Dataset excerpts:
-=-=-

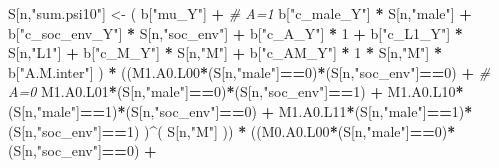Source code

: \documentclass[
]{book}
\newenvironment{Shaded}{\begin{snugshade}}{\end{snugshade}}
\newcommand{\CommentTok}[1]{\textcolor[rgb]{0.56,0.35,0.01}{\textit{#1}}}
\newcommand{\DecValTok}[1]{\textcolor[rgb]{0.00,0.00,0.81}{#1}}
\newcommand{\NormalTok}[1]{#1}
\newcommand{\OtherTok}[1]{\textcolor[rgb]{0.56,0.35,0.01}{#1}}
\newcommand{\SpecialCharTok}[1]{\textcolor[rgb]{0.81,0.36,0.00}{\textbf{#1}}}
\newcommand{\StringTok}[1]{\textcolor[rgb]{0.31,0.60,0.02}{#1}}
\begin{document}
\begin{Shaded}
\begin{Highlighting}[]
\NormalTok{    S[n,}\StringTok{"sum.psi10"}\NormalTok{] }\OtherTok{\textless{}{-}}\NormalTok{  ( b[}\StringTok{"mu\_Y"}\NormalTok{] }\SpecialCharTok{+}                                          \CommentTok{\# A=1}
\NormalTok{                             b[}\StringTok{"c\_male\_Y"}\NormalTok{] }\SpecialCharTok{*}\NormalTok{ S[n,}\StringTok{"male"}\NormalTok{] }\SpecialCharTok{+} 
\NormalTok{                             b[}\StringTok{"c\_soc\_env\_Y"}\NormalTok{] }\SpecialCharTok{*}\NormalTok{ S[n,}\StringTok{"soc\_env"}\NormalTok{] }\SpecialCharTok{+} 
\NormalTok{                             b[}\StringTok{"c\_A\_Y"}\NormalTok{] }\SpecialCharTok{*} \DecValTok{1} \SpecialCharTok{+}
\NormalTok{                             b[}\StringTok{"c\_L1\_Y"}\NormalTok{] }\SpecialCharTok{*}\NormalTok{ S[n,}\StringTok{"L1"}\NormalTok{] }\SpecialCharTok{+}
\NormalTok{                             b[}\StringTok{"c\_M\_Y"}\NormalTok{] }\SpecialCharTok{*}\NormalTok{ S[n,}\StringTok{"M"}\NormalTok{] }\SpecialCharTok{+}
\NormalTok{                             b[}\StringTok{"c\_AM\_Y"}\NormalTok{] }\SpecialCharTok{*} \DecValTok{1} \SpecialCharTok{*}\NormalTok{ S[n,}\StringTok{"M"}\NormalTok{] }\SpecialCharTok{*}\NormalTok{ b[}\StringTok{"A.M.inter"}\NormalTok{] ) }\SpecialCharTok{*}
\NormalTok{      ((M1.A0.L00}\SpecialCharTok{*}\NormalTok{(S[n,}\StringTok{"male"}\NormalTok{]}\SpecialCharTok{==}\DecValTok{0}\NormalTok{)}\SpecialCharTok{*}\NormalTok{(S[n,}\StringTok{"soc\_env"}\NormalTok{]}\SpecialCharTok{==}\DecValTok{0}\NormalTok{) }\SpecialCharTok{+}                    \CommentTok{\# A\textquotesingle{}=0}
\NormalTok{          M1.A0.L01}\SpecialCharTok{*}\NormalTok{(S[n,}\StringTok{"male"}\NormalTok{]}\SpecialCharTok{==}\DecValTok{0}\NormalTok{)}\SpecialCharTok{*}\NormalTok{(S[n,}\StringTok{"soc\_env"}\NormalTok{]}\SpecialCharTok{==}\DecValTok{1}\NormalTok{) }\SpecialCharTok{+}
\NormalTok{          M1.A0.L10}\SpecialCharTok{*}\NormalTok{(S[n,}\StringTok{"male"}\NormalTok{]}\SpecialCharTok{==}\DecValTok{1}\NormalTok{)}\SpecialCharTok{*}\NormalTok{(S[n,}\StringTok{"soc\_env"}\NormalTok{]}\SpecialCharTok{==}\DecValTok{0}\NormalTok{) }\SpecialCharTok{+} 
\NormalTok{          M1.A0.L11}\SpecialCharTok{*}\NormalTok{(S[n,}\StringTok{"male"}\NormalTok{]}\SpecialCharTok{==}\DecValTok{1}\NormalTok{)}\SpecialCharTok{*}\NormalTok{(S[n,}\StringTok{"soc\_env"}\NormalTok{]}\SpecialCharTok{==}\DecValTok{1}\NormalTok{) )}\SpecialCharTok{\^{}}\NormalTok{( S[n,}\StringTok{"M"}\NormalTok{] )) }\SpecialCharTok{*}
\NormalTok{      ((M0.A0.L00}\SpecialCharTok{*}\NormalTok{(S[n,}\StringTok{"male"}\NormalTok{]}\SpecialCharTok{==}\DecValTok{0}\NormalTok{)}\SpecialCharTok{*}\NormalTok{(S[n,}\StringTok{"soc\_env"}\NormalTok{]}\SpecialCharTok{==}\DecValTok{0}\NormalTok{) }\SpecialCharTok{+}                

\end{Highlighting}
\end{Shaded}
\end{document}
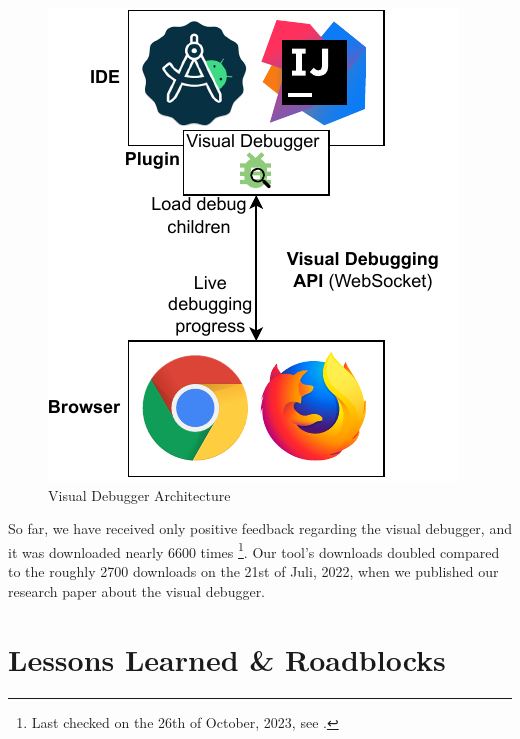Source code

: \documentclass[sigconf]{acmart}
\begin{document}
\begin{figure}[ht]
  \centering
  \includegraphics[width=0.7\linewidth]{images/visual-debugger.pdf}
  \caption{Visual Debugger Architecture}
\end{figure}

So far, we have received only positive feedback regarding the visual debugger, and it was downloaded nearly 6600 times \footnote{Last checked on the 26th of October, 2023, see \cite{timkrauterVisualDebuggerIntelliJ2023}.}.
Our tool's downloads doubled compared to the roughly 2700 downloads on the 21st of Juli, 2022, when we published our research paper \cite{krauterVisualDebuggerTool2022} about the visual debugger.

\section{Lessons Learned \& Roadblocks} \label{sec:lessonsLearned}

\end{document}
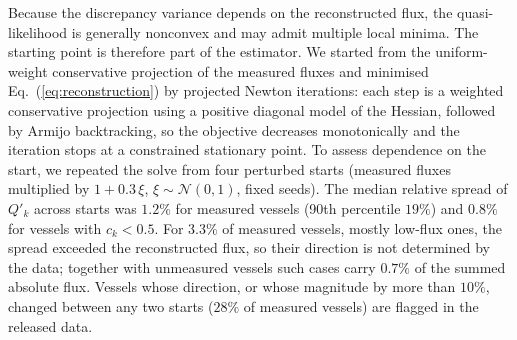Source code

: Because the discrepancy variance depends on the reconstructed flux, the quasi-likelihood is generally nonconvex and may
admit multiple local minima. The starting point is therefore part of the estimator. We started from the uniform-weight conservative projection of the
measured fluxes and minimised Eq.~(\ref{eq:reconstruction}) by projected Newton iterations: each step is a weighted
conservative projection using a positive diagonal model of the Hessian, followed by Armijo backtracking, so the
objective decreases monotonically and the iteration stops at a constrained stationary point. To assess dependence on
the start, we repeated the solve from four perturbed starts (measured fluxes multiplied by $1+0.3\,\xi$,
$\xi\sim\mathcal N(0,1)$, fixed seeds). The median relative spread of $Q'_k$ across starts was $1.2\%$ for measured vessels (90th
percentile $19\%$) and $0.8\%$ for vessels with $c_k<0.5$. For $3.3\%$ of measured vessels, mostly low-flux ones, the
spread exceeded the reconstructed flux, so their direction is not determined by the data; together with unmeasured
vessels such cases carry $0.7\%$ of the summed absolute flux. Vessels whose direction, or whose magnitude by more than
$10\%$, changed between any two starts ($28\%$ of measured vessels) are flagged in the released data.
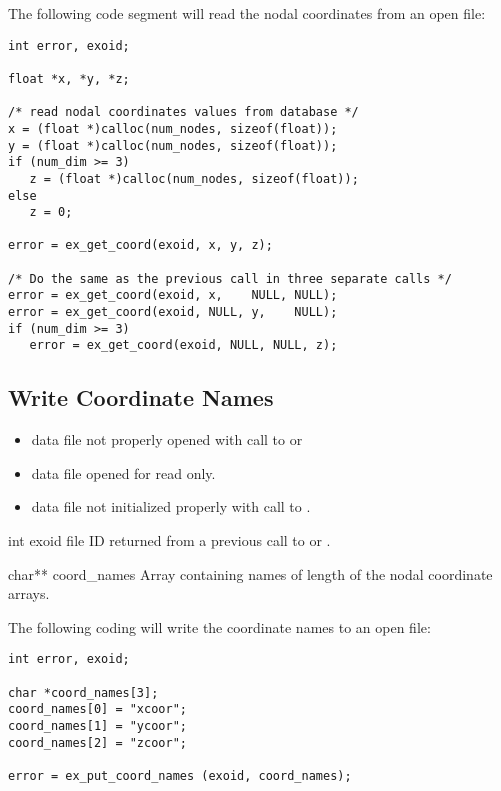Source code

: The following code segment will read the nodal coordinates 
from an open \exo{} file:

\begin{lstlisting}
int error, exoid;

float *x, *y, *z;

/* read nodal coordinates values from database */
x = (float *)calloc(num_nodes, sizeof(float));
y = (float *)calloc(num_nodes, sizeof(float));
if (num_dim >= 3)
   z = (float *)calloc(num_nodes, sizeof(float));
else
   z = 0;

error = ex_get_coord(exoid, x, y, z);

/* Do the same as the previous call in three separate calls */
error = ex_get_coord(exoid, x,    NULL, NULL);
error = ex_get_coord(exoid, NULL, y,    NULL);
if (num_dim >= 3)
   error = ex_get_coord(exoid, NULL, NULL, z);
\end{lstlisting}


\subsection{Write Coordinate Names}

\begin{itemize}
 \item data file not properly opened with call to 
 or 

 \item data file opened for read only.

 \item data file not initialized properly with call to
 .
\end{itemize}


\begin{parameters}
\item[{int exoid \R{}}]
\exo{} file ID returned from a previous call to  
or .

\item[{char** coord_names \R{}}]
Array containing  names of length  
of the nodal coordinate arrays.
\end{parameters}

The following coding will write the coordinate names to an 
open \exo{} file:

\begin{lstlisting}
int error, exoid;

char *coord_names[3];
coord_names[0] = "xcoor";
coord_names[1] = "ycoor";
coord_names[2] = "zcoor";

error = ex_put_coord_names (exoid, coord_names);
\end{lstlisting}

-=-=-

# About this exercise
Where the string "point" occurs in the data, return the whole line.

# Task response
admit multiple local minima. The starting point is therefore part of the estimator. We started from the uniform-weight conservative projection of the
objective decreases monotonically and the iteration stops at a constrained stationary point. To assess dependence on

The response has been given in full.